▶ _Work item_: Every line below that holds the string "Anmeldung" should be copied out.

▶ _Extracted entries_:
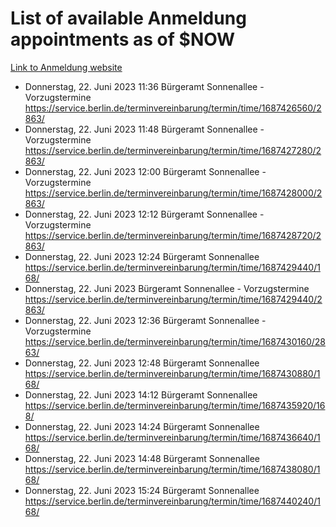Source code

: # List of available Anmeldung appointments as of $NOW
[Link to Anmeldung website](https://service.berlin.de/terminvereinbarung/termin/tag.php?termin=1&anliegen[]=120686&dienstleisterlist=122210,122217,327316,122219,327312,122227,327314,122231,327346,122243,327348,122254,122252,329742,122260,329745,122262,329748,122271,327278,122273,327274,122277,327276,330436,122280,327294,122282,327290,122284,327292,122291,327270,122285,327266,122286,327264,122296,327268,150230,329760,122297,327286,122294,327284,122312,329763,122314,329775,122304,327330,122311,327334,122309,327332,317869,122281,327352,122279,329772,122283,122276,327324,122274,327326,122267,329766,122246,327318,122251,327320,122257,327322,122208,327298,122226,327300&herkunft=http%3A%2F%2Fservice.berlin.de%2Fdienstleistung%2F120686%2F)
- Donnerstag, 22. Juni 2023 11:36 Bürgeramt Sonnenallee - Vorzugstermine https://service.berlin.de/terminvereinbarung/termin/time/1687426560/2863/
- Donnerstag, 22. Juni 2023 11:48 Bürgeramt Sonnenallee - Vorzugstermine https://service.berlin.de/terminvereinbarung/termin/time/1687427280/2863/
- Donnerstag, 22. Juni 2023 12:00 Bürgeramt Sonnenallee - Vorzugstermine https://service.berlin.de/terminvereinbarung/termin/time/1687428000/2863/
- Donnerstag, 22. Juni 2023 12:12 Bürgeramt Sonnenallee - Vorzugstermine https://service.berlin.de/terminvereinbarung/termin/time/1687428720/2863/
- Donnerstag, 22. Juni 2023 12:24 Bürgeramt Sonnenallee https://service.berlin.de/terminvereinbarung/termin/time/1687429440/168/
- Donnerstag, 22. Juni 2023  Bürgeramt Sonnenallee - Vorzugstermine https://service.berlin.de/terminvereinbarung/termin/time/1687429440/2863/
- Donnerstag, 22. Juni 2023 12:36 Bürgeramt Sonnenallee - Vorzugstermine https://service.berlin.de/terminvereinbarung/termin/time/1687430160/2863/
- Donnerstag, 22. Juni 2023 12:48 Bürgeramt Sonnenallee https://service.berlin.de/terminvereinbarung/termin/time/1687430880/168/
- Donnerstag, 22. Juni 2023 14:12 Bürgeramt Sonnenallee https://service.berlin.de/terminvereinbarung/termin/time/1687435920/168/
- Donnerstag, 22. Juni 2023 14:24 Bürgeramt Sonnenallee https://service.berlin.de/terminvereinbarung/termin/time/1687436640/168/
- Donnerstag, 22. Juni 2023 14:48 Bürgeramt Sonnenallee https://service.berlin.de/terminvereinbarung/termin/time/1687438080/168/
- Donnerstag, 22. Juni 2023 15:24 Bürgeramt Sonnenallee https://service.berlin.de/terminvereinbarung/termin/time/1687440240/168/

▶ _Task result_:
: # List of available Anmeldung appointments as of $NOW
[Link to Anmeldung website](https://service.berlin.de/terminvereinbarung/termin/tag.php?termin=1&anliegen[]=120686&dienstleisterlist=122210,122217,327316,122219,327312,122227,327314,122231,327346,122243,327348,122254,122252,329742,122260,329745,122262,329748,122271,327278,122273,327274,122277,327276,330436,122280,327294,122282,327290,122284,327292,122291,327270,122285,327266,122286,327264,122296,327268,150230,329760,122297,327286,122294,327284,122312,329763,122314,329775,122304,327330,122311,327334,122309,327332,317869,122281,327352,122279,329772,122283,122276,327324,122274,327326,122267,329766,122246,327318,122251,327320,122257,327322,122208,327298,122226,327300&herkunft=http%3A%2F%2Fservice.berlin.de%2Fdienstleistung%2F120686%2F)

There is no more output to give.